Un poco sobre mí
Siempre he sido una persona curiosa, sensible y empática. Desde muy pequeña siempre me ha interesado saber el porqué de las cosas, por qué nos comportamos como lo hacemos. Pero te mentiría si te dijese que dedicarme a la psicología era mi vocación, ni siquiera lo tenía como opción. Mi sueño era ser bióloga. Pero una vez en la carrera, me di cuenta de que la biología me gustaba, pero sentía que no me llenaba lo suficiente como para dedicarme plenamente a ello. Finalmente, decidí estudiar psicología porque siempre me ha interesado la conducta humana y supongo que también quería entenderme un poco más a mí misma (vaya cliché, lo sé). Al final la psicología acabó robándome el corazón y especializarme en sexualidad y relaciones de pareja ha hecho que por fin sienta que he encontrado mi camino.
Como tú, he pasado por diferentes procesos terapéuticos a lo largo de mi vida. Porque antes que psicóloga soy humana y eso no me exime de sentir malestares, de no saber gestionar mis emociones o de encontrarme desbordada por alguna situación. Por eso te entiendo si estás pensando en ir a terapia pero no terminas de decidirte, pedir ayuda no siempre es fácil.
Formación
Grado en Psicología por la Universidad Nacional de Educación a Distancia (UNED)

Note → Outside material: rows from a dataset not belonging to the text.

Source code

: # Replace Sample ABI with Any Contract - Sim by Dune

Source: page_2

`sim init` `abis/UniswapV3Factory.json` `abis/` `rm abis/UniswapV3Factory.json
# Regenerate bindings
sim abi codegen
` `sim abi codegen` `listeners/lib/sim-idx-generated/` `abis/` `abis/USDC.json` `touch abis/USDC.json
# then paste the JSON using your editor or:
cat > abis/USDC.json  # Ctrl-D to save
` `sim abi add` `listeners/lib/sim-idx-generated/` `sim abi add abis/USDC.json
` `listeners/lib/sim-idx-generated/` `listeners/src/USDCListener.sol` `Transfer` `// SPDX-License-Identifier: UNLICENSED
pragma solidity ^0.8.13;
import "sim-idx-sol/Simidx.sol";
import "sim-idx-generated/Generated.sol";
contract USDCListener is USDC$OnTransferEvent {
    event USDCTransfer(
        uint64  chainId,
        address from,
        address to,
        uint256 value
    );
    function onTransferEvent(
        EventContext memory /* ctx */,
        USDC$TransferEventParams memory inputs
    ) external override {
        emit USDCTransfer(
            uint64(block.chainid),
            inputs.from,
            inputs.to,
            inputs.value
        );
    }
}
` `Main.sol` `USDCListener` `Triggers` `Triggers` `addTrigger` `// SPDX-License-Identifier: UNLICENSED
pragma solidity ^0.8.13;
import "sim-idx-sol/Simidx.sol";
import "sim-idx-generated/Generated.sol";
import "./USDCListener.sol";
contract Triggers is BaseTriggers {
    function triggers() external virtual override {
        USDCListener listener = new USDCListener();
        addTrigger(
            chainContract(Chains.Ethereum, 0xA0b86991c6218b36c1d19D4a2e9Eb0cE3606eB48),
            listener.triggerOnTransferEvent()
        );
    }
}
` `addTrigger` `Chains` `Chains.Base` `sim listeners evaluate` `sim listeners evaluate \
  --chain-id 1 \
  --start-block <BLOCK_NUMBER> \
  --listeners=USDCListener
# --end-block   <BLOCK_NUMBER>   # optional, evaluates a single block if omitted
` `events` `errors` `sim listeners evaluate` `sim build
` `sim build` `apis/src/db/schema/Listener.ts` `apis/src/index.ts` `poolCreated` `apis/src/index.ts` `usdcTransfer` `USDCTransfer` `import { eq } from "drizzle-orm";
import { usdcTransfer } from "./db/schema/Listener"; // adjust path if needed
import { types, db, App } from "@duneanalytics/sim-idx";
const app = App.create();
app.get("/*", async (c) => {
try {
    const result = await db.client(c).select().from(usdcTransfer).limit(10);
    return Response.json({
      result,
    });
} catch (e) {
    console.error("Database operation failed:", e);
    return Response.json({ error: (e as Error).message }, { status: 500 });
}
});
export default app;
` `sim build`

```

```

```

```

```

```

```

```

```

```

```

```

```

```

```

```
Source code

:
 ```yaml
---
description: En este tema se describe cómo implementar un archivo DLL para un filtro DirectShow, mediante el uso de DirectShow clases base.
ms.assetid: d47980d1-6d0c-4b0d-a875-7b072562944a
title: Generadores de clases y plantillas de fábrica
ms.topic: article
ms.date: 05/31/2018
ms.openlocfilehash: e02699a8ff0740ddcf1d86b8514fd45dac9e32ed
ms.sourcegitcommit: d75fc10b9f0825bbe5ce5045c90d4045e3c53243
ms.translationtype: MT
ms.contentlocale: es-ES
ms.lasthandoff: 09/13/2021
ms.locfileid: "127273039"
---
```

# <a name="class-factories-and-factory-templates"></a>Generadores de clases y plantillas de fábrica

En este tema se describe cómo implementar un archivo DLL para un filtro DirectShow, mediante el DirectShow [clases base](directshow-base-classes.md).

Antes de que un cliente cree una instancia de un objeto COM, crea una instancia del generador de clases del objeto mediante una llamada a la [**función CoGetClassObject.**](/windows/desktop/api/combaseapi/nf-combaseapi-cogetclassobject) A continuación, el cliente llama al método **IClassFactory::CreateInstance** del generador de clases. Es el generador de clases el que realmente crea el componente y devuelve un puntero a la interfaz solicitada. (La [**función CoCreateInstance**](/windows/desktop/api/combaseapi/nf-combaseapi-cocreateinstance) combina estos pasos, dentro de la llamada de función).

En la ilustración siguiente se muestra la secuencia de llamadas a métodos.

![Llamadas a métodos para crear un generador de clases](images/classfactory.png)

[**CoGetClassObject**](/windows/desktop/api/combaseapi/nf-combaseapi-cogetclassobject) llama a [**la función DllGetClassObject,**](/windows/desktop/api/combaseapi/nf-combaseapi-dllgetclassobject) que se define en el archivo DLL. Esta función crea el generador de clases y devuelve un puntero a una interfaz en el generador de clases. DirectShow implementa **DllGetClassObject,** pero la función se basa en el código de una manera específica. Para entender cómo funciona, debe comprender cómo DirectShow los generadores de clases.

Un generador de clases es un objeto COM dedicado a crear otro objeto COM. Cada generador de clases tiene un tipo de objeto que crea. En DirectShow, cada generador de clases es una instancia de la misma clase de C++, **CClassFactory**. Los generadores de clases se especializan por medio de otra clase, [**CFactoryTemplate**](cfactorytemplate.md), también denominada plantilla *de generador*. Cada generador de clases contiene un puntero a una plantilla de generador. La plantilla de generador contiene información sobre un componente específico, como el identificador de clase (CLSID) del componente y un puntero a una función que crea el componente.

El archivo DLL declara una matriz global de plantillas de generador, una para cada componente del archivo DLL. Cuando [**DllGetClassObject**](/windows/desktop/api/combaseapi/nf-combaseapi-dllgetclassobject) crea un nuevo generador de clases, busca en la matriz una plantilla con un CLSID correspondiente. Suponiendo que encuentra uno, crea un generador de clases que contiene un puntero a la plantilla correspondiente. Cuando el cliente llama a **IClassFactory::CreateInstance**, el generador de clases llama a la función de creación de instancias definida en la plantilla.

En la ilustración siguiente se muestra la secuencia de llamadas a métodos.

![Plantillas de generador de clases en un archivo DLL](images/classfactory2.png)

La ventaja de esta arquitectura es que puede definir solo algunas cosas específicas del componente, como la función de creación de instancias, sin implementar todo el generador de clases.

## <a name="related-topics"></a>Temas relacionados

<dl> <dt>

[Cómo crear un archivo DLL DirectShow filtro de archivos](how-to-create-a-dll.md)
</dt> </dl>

Máster en Psicología General Sanitaria por la Universidad Internacional de la Rioja (UNIR)
Máster en Terapia Sexual y de Pareja con Perspectiva de Género por la Universidad Nebrija y la Fundación Sexpol
Otras formaciones específicas en ansiedad, duelo, violencia de género…
¿Por qué elegirme?
Trabajo desde una orientación integradora, esto quiere decir que adapto los enfoques y técnicas según las necesidades de la persona, siempre desde la psicología basada en la evidencia.
No entiendo la psicoterapia sin una perspectiva de género ni sin tener en cuenta el contexto y las estructuras sociales que nos atraviesan.
Me encuentro en constante formación para estar actualizada y ofrecer la mejor atención posible.
Mi prioridad es crear en terapia un clima cálido y cercano, donde te sientas cómodx y segurx para hablar de lo que te preocupa, siempre respetando los procesos, tiempos y necesidades de cada persona. El vínculo terapéutico es muy importante para mí porque va a determinar en gran parte el éxito de la terapia.